Market Overview

June Trading Opens With Tariff Tensions, Expectations For Fed Speakers, Jobs Data

June Trading Opens With Tariff Tensions, Expectations For Fed Speakers, Jobs Data

With a bevy of Fed speakers on tap and jobs data scheduled, this week could give market participants something to focus on other than tariffs, but for the moment trade concerns remain center stage as the first trading session of June gets under way.

China fired the latest rhetoric volley, saying that the United States was to blame for trade talks falling through last month. It was the latest drumbeat in a long saga that has weighed on markets, with fears about global growth escalating last month as the faltering U.S.-China negotiations raised worries about a protracted trade war and President Trump threatened Mexico with duties.

Trade worries sparked a selloff in stocks and buying in U.S. government debt as investors searched for relatively safe investments at the expense of riskier ones, a trend that seems like it will continue into this month’s opening trading. 

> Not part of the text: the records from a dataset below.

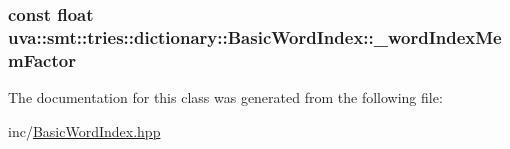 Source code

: \subsubsection[{\+\_\+word\+Index\+Mem\+Factor}]{\setlength{\rightskip}{0pt plus 5cm}const float uva\+::smt\+::tries\+::dictionary\+::\+Basic\+Word\+Index\+::\+\_\+word\+Index\+Mem\+Factor\hspace{0.3cm}{\ttfamily [protected]}}\label{classuva_1_1smt_1_1tries_1_1dictionary_1_1_basic_word_index_a4efb17e8e41fbd432db6e0472df193ad}


The documentation for this class was generated from the following file\+:\begin{DoxyCompactItemize}
\item 
inc/\hyperlink{_basic_word_index_8hpp}{Basic\+Word\+Index.\+hpp}\end{DoxyCompactItemize}
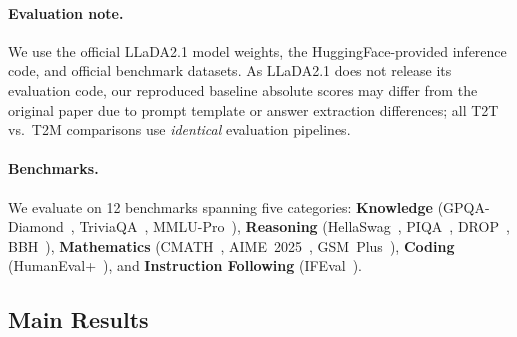 \documentclass{article}
\newcommand{\TtoT}{\textrm{T2T}}
\newcommand{\TtoM}{\textrm{T2M}}
\begin{document}
\paragraph{Evaluation note.} We use the official LLaDA2.1 model weights, the HuggingFace-provided inference code, and official benchmark datasets. As LLaDA2.1 does not release its evaluation code, our reproduced baseline absolute scores may differ from the original paper due to prompt template or answer extraction differences; all \TtoT{} vs.\ \TtoM{} comparisons use \emph{identical} evaluation pipelines.

\paragraph{Benchmarks.} We evaluate on 12 benchmarks spanning five categories: \textbf{Knowledge} (GPQA-Diamond~\citep{rein2024gpqa}, TriviaQA~\citep{joshi2017triviaqa}, MMLU-Pro~\citep{wang2024mmlu_pro}), \textbf{Reasoning} (HellaSwag~\citep{zellers2019hellaswag}, PIQA~\citep{bisk2020piqa}, DROP~\citep{dua2019drop}, BBH~\citep{suzgun2023bbh}), \textbf{Mathematics} (CMATH~\citep{wei2023cmath}, AIME~2025~\citep{aime2025}, GSM~Plus~\citep{li2024gsm_plus}), \textbf{Coding} (HumanEval+~\citep{chen2021humaneval,liu2023evalplus}), and \textbf{Instruction Following} (IFEval~\citep{zhou2023ifeval}).

\subsection{Main Results}
\end{document}
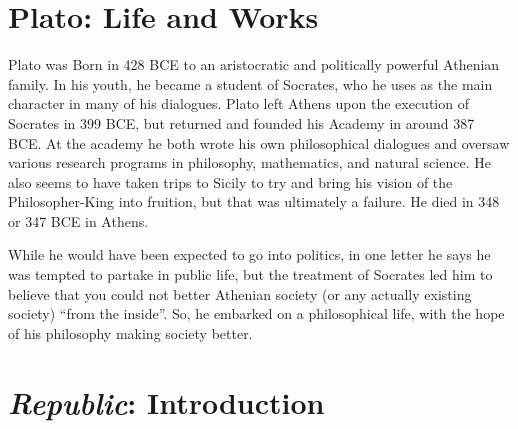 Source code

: \documentclass[oneside]{article}
\begin{document}
\thispagestyle{fancy}

\section*{Plato: Life and Works}

Plato was Born in 428 BCE to an aristocratic and politically powerful Athenian family. In his youth, he became a student of Socrates, who he uses as the main character in many of his dialogues. Plato left Athens upon the execution of Socrates in 399 BCE, but returned and founded his Academy in around 387 BCE. At the academy he both wrote his own philosophical dialogues and oversaw various research programs in philosophy, mathematics, and natural science. He also seems to have taken trips to Sicily to try and bring his vision of the Philosopher-King into fruition, but that was ultimately a failure. He died in 348 or 347 BCE in Athens.

While he would have been expected to go into politics, in one letter he says he was tempted to partake in public life, but the treatment of Socrates led him to believe that you could not better Athenian society (or any actually existing society) ``from the inside''. So, he embarked on a philosophical life, with the hope of his philosophy making society better.



\section*{\emph{Republic}: Introduction}
\end{document}
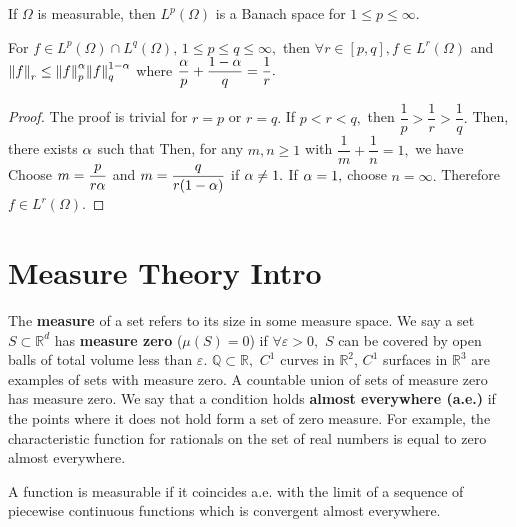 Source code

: \begin{theorem}
    If $\Omega$ is measurable, then $L^p(\Omega)$ is a Banach space for $1\leq p\leq\infty.$
\end{theorem}
\begin{theorem}
    For $f\in L^p(\Omega)\cap L^q(\Omega),\,1\leq p\leq q\leq \infty,$ then $\forall r\in[p,q],f\in L^r(\Omega)$ and $\norm{f}_r\leq\norm{f}_p^\alpha\norm{f}_q^{1-\alpha}$ where $\dfrac{\alpha}{p}+\dfrac{1-\alpha}{q}=\dfrac{1}{r}.$
\end{theorem}
\begin{proof}
    The proof is trivial for $r=p$ or $r=q.$ If $p<r<q,$ then $\dfrac{1}{p}>\dfrac{1}{r}>\dfrac{1}{q}.$ Then, there exists $\alpha$ such that
    Then, for any $m,n\geq1$ with $\dfrac{1}{m}+\dfrac{1}{n}=1,$ we have
    Choose $m=\dfrac{p}{r\alpha}$ and $m=\dfrac{q}{r(1-\alpha)}$ if $\alpha\neq1.$ If $\alpha=1,$ choose $n=\infty.$
    Therefore $f\in L^r(\Omega).$
\end{proof}

\section{Measure Theory Intro}
The \textbf{measure} of a set refers to its size in some measure space. We say a set $S\subset\mathbb{R}^d$ has \textbf{measure zero} ($\mu(S)=0$) if $\forall\varepsilon>0,$ $S$ can be covered by open balls of total volume less than $\varepsilon.$ $\mathbb{Q}\subset\mathbb{R},$ $C^1$ curves in $\mathbb{R}^2$, $C^1$ surfaces in $\mathbb{R}^3$ are examples of sets with measure zero. A countable union of sets of measure zero has measure zero. We say that a condition holds \textbf{almost everywhere (a.e.)} if the points where it does not hold form a set of zero measure. For example, the characteristic function for rationals on the set of real numbers is equal to zero almost everywhere.

\begin{definition}
    A function is measurable if it coincides a.e. with the limit of a sequence of piecewise continuous functions which is convergent almost everywhere.
\end{definition}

As investors looked for safety, Treasury yields kept falling this morning as investors bought government debt. Meanwhile, gold, which is also considered a safe-haven investment, rose in price. 

Fed In Focus

Later this week, the market is scheduled to have something else besides tariff tensions to focus on as Federal Reserve officials meet at a conference in Chicago. Board of Governors Chair Jerome Powell and Vice Chair Richard Clarida are scheduled to speak, and Chicago Fed President Charles Evans is also scheduled to give introductory remarks.

This week, the Fed is also scheduled to release its Beige Book for June. These publications include anecdotal information on current economic conditions in each of the Fed districts.

Market participants are likely to pay close attention to the Fed speakers and the Beige Book for clues on the central bank’s thinking on monetary policy. Investors are likely to be particularly interested if the Fed says anything that could hint at interest rate trajectory this year, as some are increasingly thinking that policy makers could cut rates this year.

Later this morning, we’re scheduled to see the ISM Manufacturing Index for May, which a consensus expects to come in at 52.6.

We’ll also get automobile sales numbers for May later in the day. The auto sector is expected to take a hit if Trump’s tariffs on Mexico go into place. It could be interesting to see how sales fared in the month before the duties are set to go into place.

Jobs Data on Tap

On the last day in the week, the market is scheduled to get the government’s monthly reading on non-farm payrolls. A consensus expects nonfarm payrolls to come in at 170,000 and average hourly earnings to increase by 0.3%.

You may want to consider watching average hourly earnings, as they are a key component in inflationary expectations. If you’ll recall, the report from April came in stronger than a consensus expected from a headline jobs creation perspective, but monthly average hourly earnings were a little shy of a consensus expectation. That left yearly average hourly earnings unchanged from the March report.

In corporate earnings, Tiffany & Co. (NYSE: TIF) is expected to release its quarterly results this week. The company can be interesting to watch for those looking to keep their finger on the pulse of the health of the wealthy consumers of the world.

Tiffany products aren’t considered consumer staples that people need to buy no matter what the economy is doing. So it’s a good sign if consumers are feeling good enough about the economy and their job prospects to splurge on luxury goods. However, a slowdown in travel could lead to a slowdown in sales at the company’s iconic New York store.

Last week, we saw the latest consumer confidence survey from the Conference Board coming in stronger than expected. A consumer sentiment reading from the University of Michigan came in weaker than expected, but still showed that consumer sentiment was favorable overall. (See more below)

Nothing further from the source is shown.